ACTIVITY:
Reproduce the records word for word, with nothing left out.

DATA SUPPLIED:
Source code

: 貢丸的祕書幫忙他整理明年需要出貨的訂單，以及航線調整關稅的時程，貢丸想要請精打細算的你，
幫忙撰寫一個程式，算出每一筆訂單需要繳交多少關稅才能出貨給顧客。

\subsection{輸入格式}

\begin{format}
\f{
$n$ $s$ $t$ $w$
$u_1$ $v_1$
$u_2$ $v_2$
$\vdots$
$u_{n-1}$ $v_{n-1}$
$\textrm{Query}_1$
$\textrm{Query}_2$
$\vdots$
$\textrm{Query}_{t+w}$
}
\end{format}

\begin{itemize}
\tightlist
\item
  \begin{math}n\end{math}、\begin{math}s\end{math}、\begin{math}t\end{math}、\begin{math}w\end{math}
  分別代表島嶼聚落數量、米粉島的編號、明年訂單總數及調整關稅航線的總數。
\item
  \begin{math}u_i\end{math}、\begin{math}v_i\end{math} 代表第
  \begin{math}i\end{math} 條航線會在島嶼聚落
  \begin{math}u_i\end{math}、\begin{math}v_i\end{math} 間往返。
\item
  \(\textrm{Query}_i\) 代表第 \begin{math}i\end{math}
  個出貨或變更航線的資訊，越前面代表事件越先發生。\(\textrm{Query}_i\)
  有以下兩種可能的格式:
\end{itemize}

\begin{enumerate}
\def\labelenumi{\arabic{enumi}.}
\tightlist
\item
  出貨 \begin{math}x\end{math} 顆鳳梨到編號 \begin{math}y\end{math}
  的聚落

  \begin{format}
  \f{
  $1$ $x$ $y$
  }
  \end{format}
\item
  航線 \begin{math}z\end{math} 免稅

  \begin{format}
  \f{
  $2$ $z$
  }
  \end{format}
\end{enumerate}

TASK RESULT:
Source code

: 貢丸的祕書幫忙他整理明年需要出貨的訂單，以及航線調整關稅的時程，貢丸想要請精打細算的你，
幫忙撰寫一個程式，算出每一筆訂單需要繳交多少關稅才能出貨給顧客。

\subsection{輸入格式}

\begin{format}
\f{
$n$ $s$ $t$ $w$
$u_1$ $v_1$
$u_2$ $v_2$
$\vdots$
$u_{n-1}$ $v_{n-1}$
$\textrm{Query}_1$
$\textrm{Query}_2$
$\vdots$
$\textrm{Query}_{t+w}$
}
\end{format}

\begin{itemize}
\tightlist
\item
  \begin{math}n\end{math}、\begin{math}s\end{math}、\begin{math}t\end{math}、\begin{math}w\end{math}
  分別代表島嶼聚落數量、米粉島的編號、明年訂單總數及調整關稅航線的總數。
\item
  \begin{math}u_i\end{math}、\begin{math}v_i\end{math} 代表第
  \begin{math}i\end{math} 條航線會在島嶼聚落
  \begin{math}u_i\end{math}、\begin{math}v_i\end{math} 間往返。
\item
  \(\textrm{Query}_i\) 代表第 \begin{math}i\end{math}
  個出貨或變更航線的資訊，越前面代表事件越先發生。\(\textrm{Query}_i\)
  有以下兩種可能的格式:
\end{itemize}

\begin{enumerate}
\def\labelenumi{\arabic{enumi}.}
\tightlist
\item
  出貨 \begin{math}x\end{math} 顆鳳梨到編號 \begin{math}y\end{math}
  的聚落

  \begin{format}
  \f{
  $1$ $x$ $y$
  }
  \end{format}
\item
  航線 \begin{math}z\end{math} 免稅

  \begin{format}
  \f{
  $2$ $z$
  }
  \end{format}
\end{enumerate}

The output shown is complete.